1,000 signatures reached
To: Mayor Bill de Blasio, Police Commissioner William Bratton, Chancellor Carmen Farina
TELL DE BLASIO: STOP PUSHING BLACK/LATINO KIDS OUT OF SCHOOL AND INTO CRIMINAL JUSTICE SYSTEM
We are a coalition of Black and Latin@ youth leaders from high schools across New York City. For over 10 years, we have been fighting to make schools a place where all students are accepted and supported on their path to graduation. We even worked with our current Mayor, when he was the Public Advocate to bring attention to the impact of racially discriminatory school discipline and policing policies on Black and Latin@ students.
Over the next 30 days, Mayor Bill de Blasio is considering important reforms to school discipline and policing policies and practices.We are fighting for the Mayor to adopt changes that will dismantle the school to prison pipeline.
Please join us by signing the petition that will be delivered to Mayor de Blasio below.
Dear Mayor de Blasio,
Without a quality education, our young people will continue to be denied a chance to succeed. Our current policies and practices are steeped in racism and lead to too many Black and Latin@ students being pushed out of school and into contact with the criminal justice system.
I urge you to:
• End Suspensions for racially discriminatory school discipline policies. Black students are 4 times more likely to be suspended than their white peers. Black girls are 10 times more likely than white girls to receive discipline referrals. The racial disparities are a result of systemic implicit and explicit biases in policies and practices.
• End all arrests and summons for non-criminal violations. No student should go to school everyday in search of an education only to be criminalized by "broken windows" policing in their schools.

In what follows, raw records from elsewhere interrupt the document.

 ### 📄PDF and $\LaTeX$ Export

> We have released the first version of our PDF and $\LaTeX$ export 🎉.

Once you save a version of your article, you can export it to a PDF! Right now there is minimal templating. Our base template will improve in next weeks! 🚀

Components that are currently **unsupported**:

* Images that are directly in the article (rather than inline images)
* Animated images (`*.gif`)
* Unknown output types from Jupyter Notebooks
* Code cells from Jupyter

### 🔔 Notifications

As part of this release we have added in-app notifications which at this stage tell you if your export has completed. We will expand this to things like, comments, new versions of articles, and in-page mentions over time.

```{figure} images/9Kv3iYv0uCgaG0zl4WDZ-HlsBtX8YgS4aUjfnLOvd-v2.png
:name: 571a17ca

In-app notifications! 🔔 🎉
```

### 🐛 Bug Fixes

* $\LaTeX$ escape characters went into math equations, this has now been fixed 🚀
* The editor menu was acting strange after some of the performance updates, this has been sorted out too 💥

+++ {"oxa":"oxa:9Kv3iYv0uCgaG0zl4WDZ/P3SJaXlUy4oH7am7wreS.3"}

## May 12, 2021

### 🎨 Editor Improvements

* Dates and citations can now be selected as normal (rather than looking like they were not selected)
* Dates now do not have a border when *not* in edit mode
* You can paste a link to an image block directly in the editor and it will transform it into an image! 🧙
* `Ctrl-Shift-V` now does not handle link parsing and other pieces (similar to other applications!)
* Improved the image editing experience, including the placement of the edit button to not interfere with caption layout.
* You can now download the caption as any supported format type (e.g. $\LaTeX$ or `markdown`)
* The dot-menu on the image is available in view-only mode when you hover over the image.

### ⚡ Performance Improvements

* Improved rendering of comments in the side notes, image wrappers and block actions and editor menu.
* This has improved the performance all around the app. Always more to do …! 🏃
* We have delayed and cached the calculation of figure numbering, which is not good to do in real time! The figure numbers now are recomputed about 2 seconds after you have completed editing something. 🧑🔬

• Invest $20 million to expand Restorative Justice in public schools. It’s time to invest in the solutions that create positive and healthy school environments for the success of all students.
Why is this important?
Last fall, the whole country saw how violent and traumatic the "broken windows" approach to school discipline is when we watched a white police officer brutally attack a young black girl sitting quietly in her classroom. Shakara, the young girl that was attacked, and Niya, the young girl that stood up for her, are still facing criminal charges for "disturbing school." New York City is still using a"broken windows" approach to school discipline that criminalizes us for similar reasons. In New York, every day students receive a criminal summons for "disorderly conduct," which could be everything from refusing an order to leave a classroom to being excessively loud. Our school system must end these policies and practices that refuse to value Black Lives.

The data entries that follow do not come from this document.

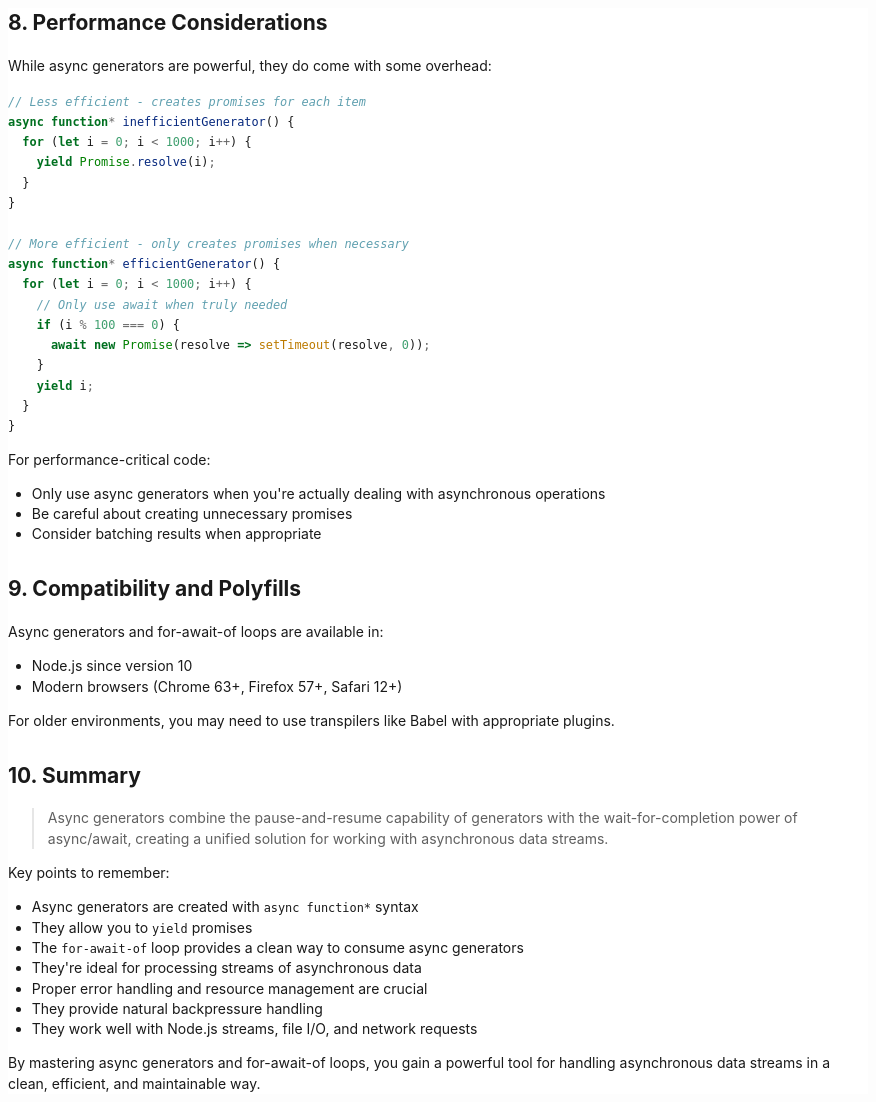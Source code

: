 ## 8. Performance Considerations

While async generators are powerful, they do come with some overhead:

```javascript
// Less efficient - creates promises for each item
async function* inefficientGenerator() {
  for (let i = 0; i < 1000; i++) {
    yield Promise.resolve(i);
  }
}

// More efficient - only creates promises when necessary
async function* efficientGenerator() {
  for (let i = 0; i < 1000; i++) {
    // Only use await when truly needed
    if (i % 100 === 0) {
      await new Promise(resolve => setTimeout(resolve, 0));
    }
    yield i;
  }
}
```

For performance-critical code:

* Only use async generators when you're actually dealing with asynchronous operations
* Be careful about creating unnecessary promises
* Consider batching results when appropriate

## 9. Compatibility and Polyfills

Async generators and for-await-of loops are available in:

* Node.js since version 10
* Modern browsers (Chrome 63+, Firefox 57+, Safari 12+)

For older environments, you may need to use transpilers like Babel with appropriate plugins.

## 10. Summary

> Async generators combine the pause-and-resume capability of generators with the wait-for-completion power of async/await, creating a unified solution for working with asynchronous data streams.

Key points to remember:

* Async generators are created with `async function*` syntax
* They allow you to `yield` promises
* The `for-await-of` loop provides a clean way to consume async generators
* They're ideal for processing streams of asynchronous data
* Proper error handling and resource management are crucial
* They provide natural backpressure handling
* They work well with Node.js streams, file I/O, and network requests

By mastering async generators and for-await-of loops, you gain a powerful tool for handling asynchronous data streams in a clean, efficient, and maintainable way.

As young Black women attending public high schools in Brooklyn and Harlem every day we wake up and go to school we feel the impact of the policies and practices that continue to maintain the school-to-prison pipeline. Black students make up only 26% of students, but we account for 53% of all suspensions. Black girls are disciplined at a rate 10 times that of white girls. And Black and Latina/o students account for 67% of all students but at 94% we account for almost all students that are being arrested. Black and Latina/o students do not behave any differently than white students,- but we are more likely to get pushed out of school for minor infractions.
Last year, I (Miaija) got into a schoolyard fight. It was the kind of schoolyard fight that happens between young people all over, but instead of sitting down with adults and working through the conflict, I received a criminal summons for disorderly conduct. I was forced to miss school and go to Manhattan Criminal Court to resolve the charge. Students that miss school to attend court are twice as likely to drop out, and if I missed court, or failed to pay a fine, I would have a criminal warrant for arrest out in my name. The disorderly conduct charges against me were dropped, but I was still forced to navigate the criminal justice system when I should have been worried about finals. There are thousands of students that receive criminal summons in our schools and every day and for many of them it leads to them dropping out of school.

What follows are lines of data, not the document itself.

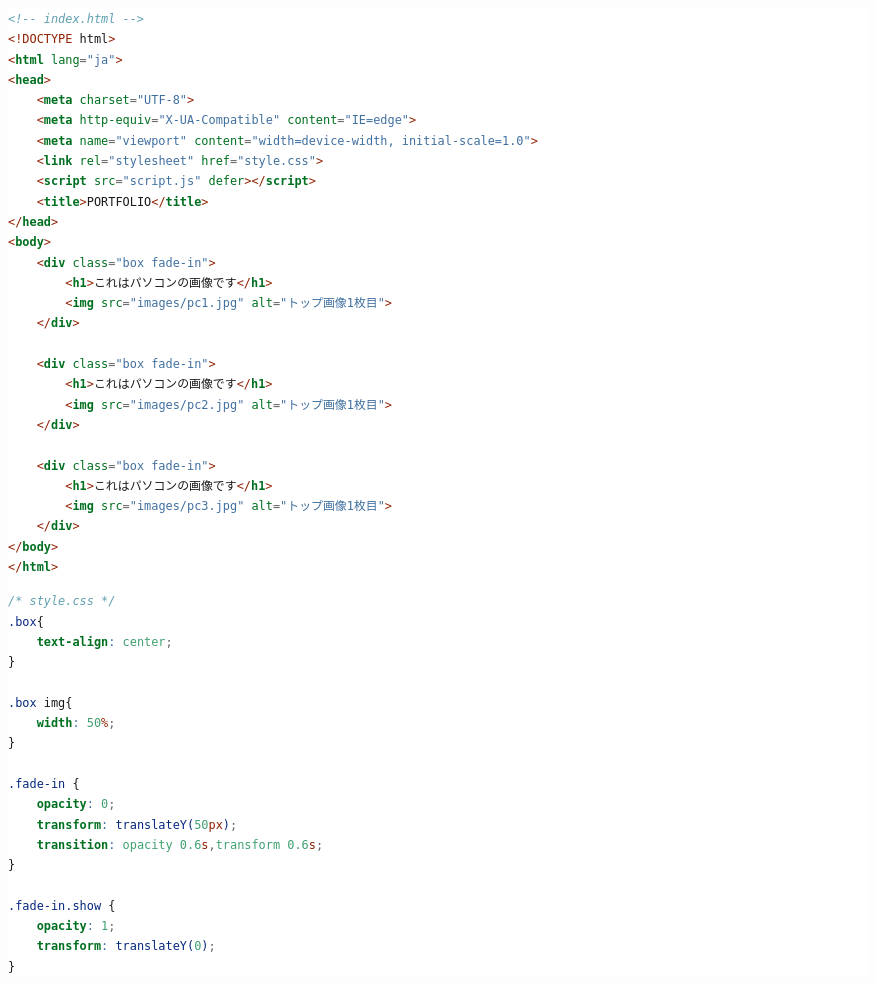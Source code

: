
 ```html
<!-- index.html -->
<!DOCTYPE html>
<html lang="ja">
<head>
    <meta charset="UTF-8">
    <meta http-equiv="X-UA-Compatible" content="IE=edge">
    <meta name="viewport" content="width=device-width, initial-scale=1.0">
    <link rel="stylesheet" href="style.css">
    <script src="script.js" defer></script>
    <title>PORTFOLIO</title>
</head>
<body>
    <div class="box fade-in">
        <h1>これはパソコンの画像です</h1>
        <img src="images/pc1.jpg" alt="トップ画像1枚目">
    </div>

    <div class="box fade-in">
        <h1>これはパソコンの画像です</h1>
        <img src="images/pc2.jpg" alt="トップ画像1枚目">
    </div>

    <div class="box fade-in">
        <h1>これはパソコンの画像です</h1>
        <img src="images/pc3.jpg" alt="トップ画像1枚目">
    </div>
</body>
</html>
```

```css
/* style.css */
.box{
    text-align: center;
}

.box img{
    width: 50%;
}

.fade-in {
    opacity: 0; 
    transform: translateY(50px); 
    transition: opacity 0.6s,transform 0.6s; 
}

.fade-in.show {
    opacity: 1; 
    transform: translateY(0); 
}
```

There are over 90,000 students in New York City that pass through metal detectors everyday, almost all of them Black and Latina/o. Our schools do not have to feel like prisons. New York City spends almost $400,000,000 annually on School Safety for police officers, metal detectors, surveillance equipment and suspension trials. The city’s investment in Restorative Justice in schools is less than $1,000,000. You don’t build safe and supportive schools by suspending and criminalizing students. You build safe and supportive schools by investing in Restorative Justice to develop strong relationships between students, educators, and parents and by adopting policies that create a fair and just approach to discipline. Our city must stop investing in the school-to-prison pipeline and start investing in our future. If all Black Lives Matter it is time for our schools to treat us all with dignity and respect.